Talladega Nights: The Ballad of Ricky Bobby
Talladega Nights: The Ballad of Ricky Bobby is the fourth movie with a colon in the title I've reviewed this year. In other disturbing trends, this is also the second time this year I've had to cop to my limited, stereotyped knowledge of NASCAR.
To quote Slim Pickens in Blazing Saddles: "What in the hell in the wide, wide world of sports is a-goin' on here?" A silly, immature and downright funny comedy, that's what.
Bouncing back from two bombs (Bewitched, Kicking and Screaming) in which he departed from the scattershot farces that have made him a star, Will Ferrell and writing partner and director Adam McKay once again mine gold out of another fertile topic: rednecks and their fascination with stock car racing.
I say rednecks because southern "culture" is the film's victim more than anything else—and not in a Jeff Foxworthy sort of way either. The comedy tactic of choice here is ridicule; it's mean, plain and simple, and I liked it. I don't know what that says about me, or the people whom it steps on, who are supposedly also one of its largest target audiences. It's an interesting strategy, marketing to people who deride NASCAR and its followers as ignorant country folk and the very people who the filmmakers think are too dumb to recognize when they're being mocked.
That's not always the case, of course, and some familial connections to that crowd have suggested they didn't care for the movie very much. The box office ($148 million) would indicate otherwise. Then again, NASCAR actually has a much more diverse fan base than a movie like Talladega Nights would lead you to believe.
Sociology experiment aside, I laughed myself stupid at the simpleton characters and random, nonsensical gags that have become hallmarks of comedies from Farrell, the Wilson brothers and Steve Carell. Most of their films, from Old School through The 40-Year-Old Virgin, seem to have discovered the fatal flaw of the doofus (doofi?) movies that came before them: taking the plot too seriously.
This has been plaguing comedies all the way back to Stripes—a riotously funny first half followed by a painful second half when the plot takes over. (Another good example is
The Money Pit, which couldn't have had a better opening 45 minutes and then stops being funny on a dime when the plot takes over.) The aforementioned superstar crowd has mastered this pitfall by determining to make the plot's resolution secondary to maintaining the spirit of the film. It defies all logic, but it works by keeping us laughing instead of suffocating the humor with constraints of the plot.

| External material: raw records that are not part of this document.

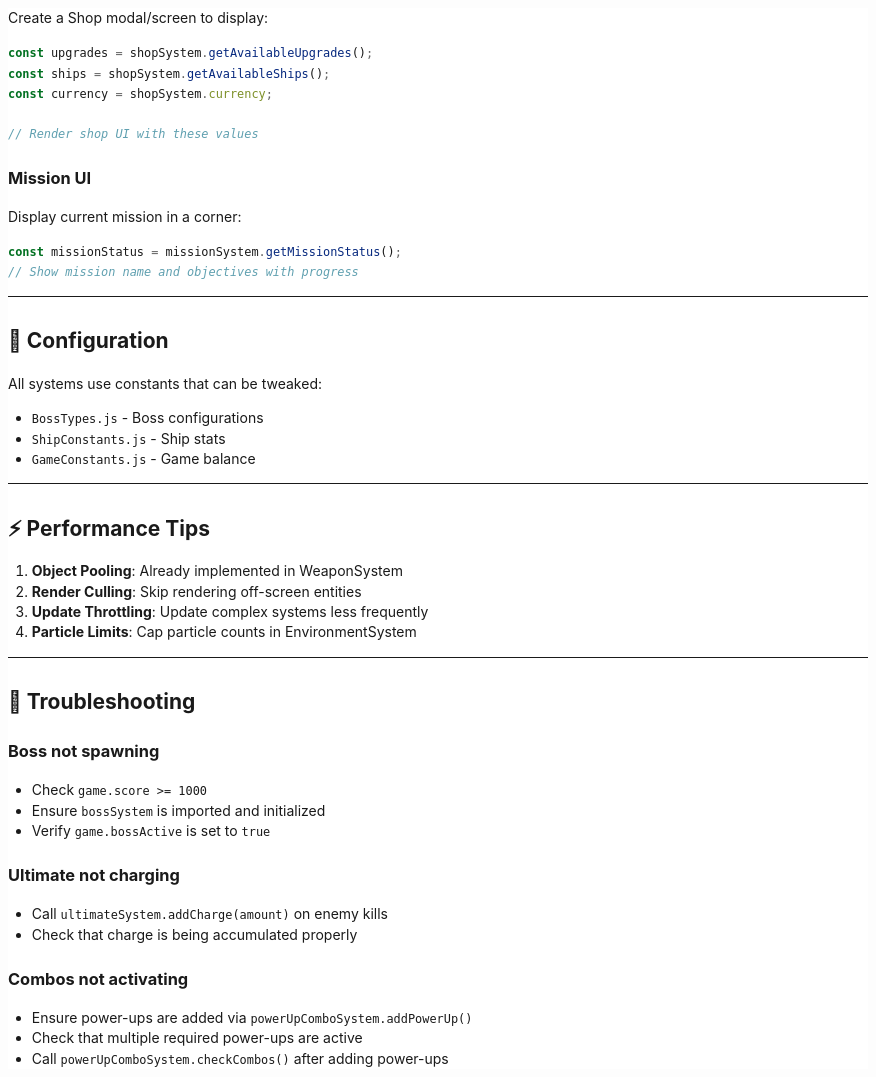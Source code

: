Create a Shop modal/screen to display:

```javascript
const upgrades = shopSystem.getAvailableUpgrades();
const ships = shopSystem.getAvailableShips();
const currency = shopSystem.currency;

// Render shop UI with these values
```

### Mission UI

Display current mission in a corner:

```javascript
const missionStatus = missionSystem.getMissionStatus();
// Show mission name and objectives with progress
```

---

## 🔧 Configuration

All systems use constants that can be tweaked:

- `BossTypes.js` - Boss configurations
- `ShipConstants.js` - Ship stats
- `GameConstants.js` - Game balance

---

## ⚡ Performance Tips

1. **Object Pooling**: Already implemented in WeaponSystem
2. **Render Culling**: Skip rendering off-screen entities
3. **Update Throttling**: Update complex systems less frequently
4. **Particle Limits**: Cap particle counts in EnvironmentSystem

---

## 🐛 Troubleshooting

### Boss not spawning
- Check `game.score >= 1000`
- Ensure `bossSystem` is imported and initialized
- Verify `game.bossActive` is set to `true`

### Ultimate not charging
- Call `ultimateSystem.addCharge(amount)` on enemy kills
- Check that charge is being accumulated properly

### Combos not activating
- Ensure power-ups are added via `powerUpComboSystem.addPowerUp()`
- Check that multiple required power-ups are active
- Call `powerUpComboSystem.checkCombos()` after adding power-ups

Talladega Nights is no different, and it even managed to alleviate the one huge fear I harbored going in: the soundtrack. Instead of getting bombarded by lots of pop-country crap, it featured a tolerable dose of 1970s and 1980s rock mixed with respectable country music artists like Steve Earle, Waylon Jennings and a great cover of
Gentle On My Mind by Lucinda Williams.
Let's face it: Ferrell and McKay weren't out to please the NASCAR set at all, and that's why the film works. That and a brilliant supporting cast (John C. Reilly, Gary Cole, Jane Lynch and Amy Adams) with one exception: Sacha Baron Cohen.
I'm sure I'm in the minority here, and I know he's become all the rage now thanks to Borat (which I'll get to later), but frankly I was offended by his portrayal of Ricky Bobby's main racing rival. Not because he's a gay Frenchman mind you; but because his performance is akin to plagiarism of Peter Sellers. His attempt to steal scenes by turning his character into a less-bumbling, yet even more over-the-top Jacques Clouseau really rubbed me the wrong way.